The final structure and composition of the encapsulated coating (e.g., density) may be controlled by the duration of the oxygen treatment. A relatively longer treatment time (e.g., curing time) may ash away carbon content in the encapsulation coating or film and produce a dense silica film configured to promote proton diffusion but resist O2 transport. A relatively shorter treatment time (e.g., curing time) may maintain a higher carbon concentration in the encapsulation coating or film with a loosely connected silica network. In one or more embodiments, the loosely connected silica network is permeable to O2 but offers nonideal proton hoping characteristics. Polymer chemistry, molecular weight, annealing time, and/or post treatment time are degrees of freedom to adjust the performance characteristics of the encapsulated coating or film. For an encapsulation coating formed by a silicon-based copolymer material, the process may be applied to catalyst nanoparticles that are connected to an electrically conductive support to maintain electrochemical activity.
As shown in
The silica encapsulation may have one or more of the following benefits: (a) chemical stability under an acidic environment, (b) inactivity as an electrocatalyst by itself for being electronically insulating, and/or (c) good permeability to many species relevant to electrochemical cell applications. The success of using silica may depend on the encapsulation thickness. In one or more embodiments, the thickness is thick enough to impart desirable selective transport properties but not so thick to create a large concentration of overpotential losses.

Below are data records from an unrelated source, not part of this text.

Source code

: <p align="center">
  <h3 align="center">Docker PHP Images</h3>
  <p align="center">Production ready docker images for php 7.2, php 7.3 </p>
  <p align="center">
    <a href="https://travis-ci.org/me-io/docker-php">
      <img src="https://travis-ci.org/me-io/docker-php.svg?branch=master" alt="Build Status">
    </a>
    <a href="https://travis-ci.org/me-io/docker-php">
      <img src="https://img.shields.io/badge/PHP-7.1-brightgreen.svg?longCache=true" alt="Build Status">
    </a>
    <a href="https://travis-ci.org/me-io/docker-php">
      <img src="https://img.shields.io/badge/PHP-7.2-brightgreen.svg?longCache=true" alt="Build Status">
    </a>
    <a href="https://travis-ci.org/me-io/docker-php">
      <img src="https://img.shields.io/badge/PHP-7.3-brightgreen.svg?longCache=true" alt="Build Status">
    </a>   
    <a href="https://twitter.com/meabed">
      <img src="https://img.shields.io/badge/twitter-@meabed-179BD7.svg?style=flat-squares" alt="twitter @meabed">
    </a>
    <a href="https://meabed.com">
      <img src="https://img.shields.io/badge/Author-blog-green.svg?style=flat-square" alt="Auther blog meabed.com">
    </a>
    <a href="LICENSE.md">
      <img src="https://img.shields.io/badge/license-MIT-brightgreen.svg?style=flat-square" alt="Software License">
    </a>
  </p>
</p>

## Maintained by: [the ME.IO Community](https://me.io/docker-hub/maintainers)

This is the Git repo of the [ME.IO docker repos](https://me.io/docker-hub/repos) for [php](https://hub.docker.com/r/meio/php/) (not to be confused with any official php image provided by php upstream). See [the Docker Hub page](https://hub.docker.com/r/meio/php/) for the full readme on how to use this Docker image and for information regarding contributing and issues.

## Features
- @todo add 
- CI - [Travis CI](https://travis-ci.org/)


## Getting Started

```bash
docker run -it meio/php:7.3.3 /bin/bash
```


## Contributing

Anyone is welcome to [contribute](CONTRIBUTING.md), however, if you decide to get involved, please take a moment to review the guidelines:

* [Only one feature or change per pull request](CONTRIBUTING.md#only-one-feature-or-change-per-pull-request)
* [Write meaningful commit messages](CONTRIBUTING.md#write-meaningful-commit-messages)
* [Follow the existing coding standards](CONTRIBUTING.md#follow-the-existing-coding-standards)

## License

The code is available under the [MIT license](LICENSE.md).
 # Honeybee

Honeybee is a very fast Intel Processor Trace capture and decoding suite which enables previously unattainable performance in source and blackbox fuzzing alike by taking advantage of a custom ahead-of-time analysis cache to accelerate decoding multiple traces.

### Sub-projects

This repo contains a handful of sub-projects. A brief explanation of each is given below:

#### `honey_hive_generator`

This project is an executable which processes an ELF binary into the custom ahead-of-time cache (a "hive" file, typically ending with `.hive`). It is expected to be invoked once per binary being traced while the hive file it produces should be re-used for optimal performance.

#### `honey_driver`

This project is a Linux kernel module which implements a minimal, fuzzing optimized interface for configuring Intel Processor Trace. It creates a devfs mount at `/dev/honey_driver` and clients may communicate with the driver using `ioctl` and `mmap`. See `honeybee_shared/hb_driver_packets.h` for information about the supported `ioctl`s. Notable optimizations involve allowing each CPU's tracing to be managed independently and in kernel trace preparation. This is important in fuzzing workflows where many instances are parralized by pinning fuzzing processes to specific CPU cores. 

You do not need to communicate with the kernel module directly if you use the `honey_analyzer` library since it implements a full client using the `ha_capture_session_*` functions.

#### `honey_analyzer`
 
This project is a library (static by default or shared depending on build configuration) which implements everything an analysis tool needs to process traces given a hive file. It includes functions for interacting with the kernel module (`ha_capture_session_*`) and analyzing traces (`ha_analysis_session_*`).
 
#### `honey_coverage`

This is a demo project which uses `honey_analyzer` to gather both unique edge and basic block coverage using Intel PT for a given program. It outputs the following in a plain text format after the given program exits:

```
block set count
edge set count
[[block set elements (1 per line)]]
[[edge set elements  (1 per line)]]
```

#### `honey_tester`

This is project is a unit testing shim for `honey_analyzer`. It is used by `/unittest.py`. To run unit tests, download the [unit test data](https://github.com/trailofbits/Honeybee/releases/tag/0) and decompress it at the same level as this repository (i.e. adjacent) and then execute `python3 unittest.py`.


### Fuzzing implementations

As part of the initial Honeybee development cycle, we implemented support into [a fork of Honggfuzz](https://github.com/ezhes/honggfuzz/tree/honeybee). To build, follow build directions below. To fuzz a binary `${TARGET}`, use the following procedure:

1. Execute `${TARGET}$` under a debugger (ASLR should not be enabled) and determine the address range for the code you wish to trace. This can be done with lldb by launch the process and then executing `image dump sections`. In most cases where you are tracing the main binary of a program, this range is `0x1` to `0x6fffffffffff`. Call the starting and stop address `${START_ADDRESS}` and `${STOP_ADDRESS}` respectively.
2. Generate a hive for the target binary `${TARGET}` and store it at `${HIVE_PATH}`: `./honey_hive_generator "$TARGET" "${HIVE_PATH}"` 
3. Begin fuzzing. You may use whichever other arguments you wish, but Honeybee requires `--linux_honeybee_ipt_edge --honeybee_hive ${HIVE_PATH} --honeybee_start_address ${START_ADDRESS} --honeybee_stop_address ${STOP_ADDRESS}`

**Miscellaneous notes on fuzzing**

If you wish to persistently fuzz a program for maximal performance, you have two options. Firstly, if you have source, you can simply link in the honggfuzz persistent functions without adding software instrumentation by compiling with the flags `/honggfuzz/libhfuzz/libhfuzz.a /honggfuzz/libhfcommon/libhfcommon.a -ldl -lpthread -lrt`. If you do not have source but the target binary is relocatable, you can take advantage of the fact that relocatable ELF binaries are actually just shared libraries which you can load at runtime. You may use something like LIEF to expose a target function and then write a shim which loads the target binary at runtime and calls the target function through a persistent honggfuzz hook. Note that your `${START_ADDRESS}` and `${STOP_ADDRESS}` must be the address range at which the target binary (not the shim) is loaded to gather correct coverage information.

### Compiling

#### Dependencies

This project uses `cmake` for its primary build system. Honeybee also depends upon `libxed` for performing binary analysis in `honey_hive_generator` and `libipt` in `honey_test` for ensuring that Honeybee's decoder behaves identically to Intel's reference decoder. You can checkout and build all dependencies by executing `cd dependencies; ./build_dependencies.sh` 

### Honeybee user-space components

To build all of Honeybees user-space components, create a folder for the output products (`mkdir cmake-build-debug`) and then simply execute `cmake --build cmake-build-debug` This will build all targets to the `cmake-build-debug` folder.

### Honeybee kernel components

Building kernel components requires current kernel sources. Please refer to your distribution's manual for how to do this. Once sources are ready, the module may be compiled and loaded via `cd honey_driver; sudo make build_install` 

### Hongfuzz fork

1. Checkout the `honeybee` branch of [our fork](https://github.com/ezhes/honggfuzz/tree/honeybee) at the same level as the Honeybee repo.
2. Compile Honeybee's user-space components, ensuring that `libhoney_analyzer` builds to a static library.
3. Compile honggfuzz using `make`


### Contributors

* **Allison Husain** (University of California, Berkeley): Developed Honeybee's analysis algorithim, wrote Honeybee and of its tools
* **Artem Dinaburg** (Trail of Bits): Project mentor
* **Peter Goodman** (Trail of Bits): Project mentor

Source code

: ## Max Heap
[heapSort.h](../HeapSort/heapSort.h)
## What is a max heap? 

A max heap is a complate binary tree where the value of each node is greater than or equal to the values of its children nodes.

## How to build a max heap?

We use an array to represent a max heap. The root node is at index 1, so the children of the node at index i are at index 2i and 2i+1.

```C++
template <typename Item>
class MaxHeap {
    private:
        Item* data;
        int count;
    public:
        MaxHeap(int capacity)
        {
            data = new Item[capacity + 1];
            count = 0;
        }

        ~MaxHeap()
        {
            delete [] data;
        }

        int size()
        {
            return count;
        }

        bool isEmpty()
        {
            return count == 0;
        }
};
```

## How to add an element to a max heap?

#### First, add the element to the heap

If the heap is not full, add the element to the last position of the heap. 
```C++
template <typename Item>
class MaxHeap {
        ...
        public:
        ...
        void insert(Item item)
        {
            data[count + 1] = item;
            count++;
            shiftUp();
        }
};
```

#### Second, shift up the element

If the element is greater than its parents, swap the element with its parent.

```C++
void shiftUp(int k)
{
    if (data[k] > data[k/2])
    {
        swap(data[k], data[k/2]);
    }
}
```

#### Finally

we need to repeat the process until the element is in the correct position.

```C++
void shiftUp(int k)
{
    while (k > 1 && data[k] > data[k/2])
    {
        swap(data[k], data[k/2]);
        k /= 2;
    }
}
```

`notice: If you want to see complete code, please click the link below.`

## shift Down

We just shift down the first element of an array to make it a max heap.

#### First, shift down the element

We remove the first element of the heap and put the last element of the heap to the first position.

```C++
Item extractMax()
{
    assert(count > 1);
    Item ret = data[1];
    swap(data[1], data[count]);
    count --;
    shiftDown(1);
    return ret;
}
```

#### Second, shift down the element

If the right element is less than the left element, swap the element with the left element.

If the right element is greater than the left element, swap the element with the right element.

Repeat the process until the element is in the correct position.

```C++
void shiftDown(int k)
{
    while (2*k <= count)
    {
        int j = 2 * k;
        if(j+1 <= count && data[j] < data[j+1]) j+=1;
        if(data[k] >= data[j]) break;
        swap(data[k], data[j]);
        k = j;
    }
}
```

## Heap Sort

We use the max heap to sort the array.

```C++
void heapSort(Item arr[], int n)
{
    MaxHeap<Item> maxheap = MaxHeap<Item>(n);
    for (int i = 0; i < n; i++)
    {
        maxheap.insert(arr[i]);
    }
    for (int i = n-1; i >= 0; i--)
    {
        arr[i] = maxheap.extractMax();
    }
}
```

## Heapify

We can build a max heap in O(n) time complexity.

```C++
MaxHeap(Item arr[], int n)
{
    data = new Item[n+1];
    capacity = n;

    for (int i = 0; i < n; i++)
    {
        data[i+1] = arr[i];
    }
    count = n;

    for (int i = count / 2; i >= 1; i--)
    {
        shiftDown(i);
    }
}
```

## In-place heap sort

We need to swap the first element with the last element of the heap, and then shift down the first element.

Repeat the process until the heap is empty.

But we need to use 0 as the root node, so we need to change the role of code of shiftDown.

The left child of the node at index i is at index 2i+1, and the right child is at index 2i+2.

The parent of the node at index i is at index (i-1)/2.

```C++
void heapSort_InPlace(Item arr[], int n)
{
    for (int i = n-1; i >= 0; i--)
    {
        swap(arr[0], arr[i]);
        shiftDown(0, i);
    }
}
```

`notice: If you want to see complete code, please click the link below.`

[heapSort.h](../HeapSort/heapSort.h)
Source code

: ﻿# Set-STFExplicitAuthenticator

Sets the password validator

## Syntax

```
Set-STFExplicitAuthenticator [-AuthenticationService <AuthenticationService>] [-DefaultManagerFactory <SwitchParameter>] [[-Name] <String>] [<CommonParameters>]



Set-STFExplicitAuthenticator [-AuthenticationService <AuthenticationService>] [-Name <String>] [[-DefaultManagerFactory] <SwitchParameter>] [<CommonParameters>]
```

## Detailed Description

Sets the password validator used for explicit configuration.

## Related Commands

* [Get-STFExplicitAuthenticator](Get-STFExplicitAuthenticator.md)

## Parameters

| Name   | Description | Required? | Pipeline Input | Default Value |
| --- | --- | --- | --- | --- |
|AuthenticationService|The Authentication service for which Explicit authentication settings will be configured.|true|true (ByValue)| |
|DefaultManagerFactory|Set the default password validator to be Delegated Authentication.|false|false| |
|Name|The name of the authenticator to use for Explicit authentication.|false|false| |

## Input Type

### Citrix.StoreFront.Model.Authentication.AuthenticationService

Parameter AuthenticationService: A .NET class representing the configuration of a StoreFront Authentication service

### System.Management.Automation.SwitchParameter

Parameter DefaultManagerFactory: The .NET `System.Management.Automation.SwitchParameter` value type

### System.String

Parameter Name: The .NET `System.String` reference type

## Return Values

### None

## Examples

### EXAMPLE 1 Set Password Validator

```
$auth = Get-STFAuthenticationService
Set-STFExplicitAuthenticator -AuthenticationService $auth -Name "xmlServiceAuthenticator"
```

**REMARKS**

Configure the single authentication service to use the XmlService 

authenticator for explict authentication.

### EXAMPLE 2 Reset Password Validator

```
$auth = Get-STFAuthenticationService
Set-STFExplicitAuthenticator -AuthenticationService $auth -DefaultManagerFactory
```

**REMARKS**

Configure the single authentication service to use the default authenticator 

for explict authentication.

While exemplary embodiments are described above, it is not intended that these embodiments describe all possible forms encompassed by the claims. The words used in the specification are words of description rather than limitation, and it is understood that various changes can be made without departing from the spirit and scope of the disclosure. As previously described, the features of various embodiments can be combined to form further embodiments of the invention that may not be explicitly described or illustrated. While various embodiments could have been described as providing advantages or being preferred over other embodiments or prior art implementations with respect to one or more desired characteristics, those of ordinary skill in the art recognize that one or more features or characteristics can be compromised to achieve desired overall system attributes, which depend on the specific application and implementation. These attributes can include, but are not limited to cost, strength, durability, life cycle cost, marketability, appearance, packaging, size, serviceability, weight, manufacturability, ease of assembly, etc. As such, to the extent any embodiments are described as less desirable than other embodiments or prior art implementations with respect to one or more characteristics, these embodiments are not outside the scope of the disclosure and can be desirable for particular applications.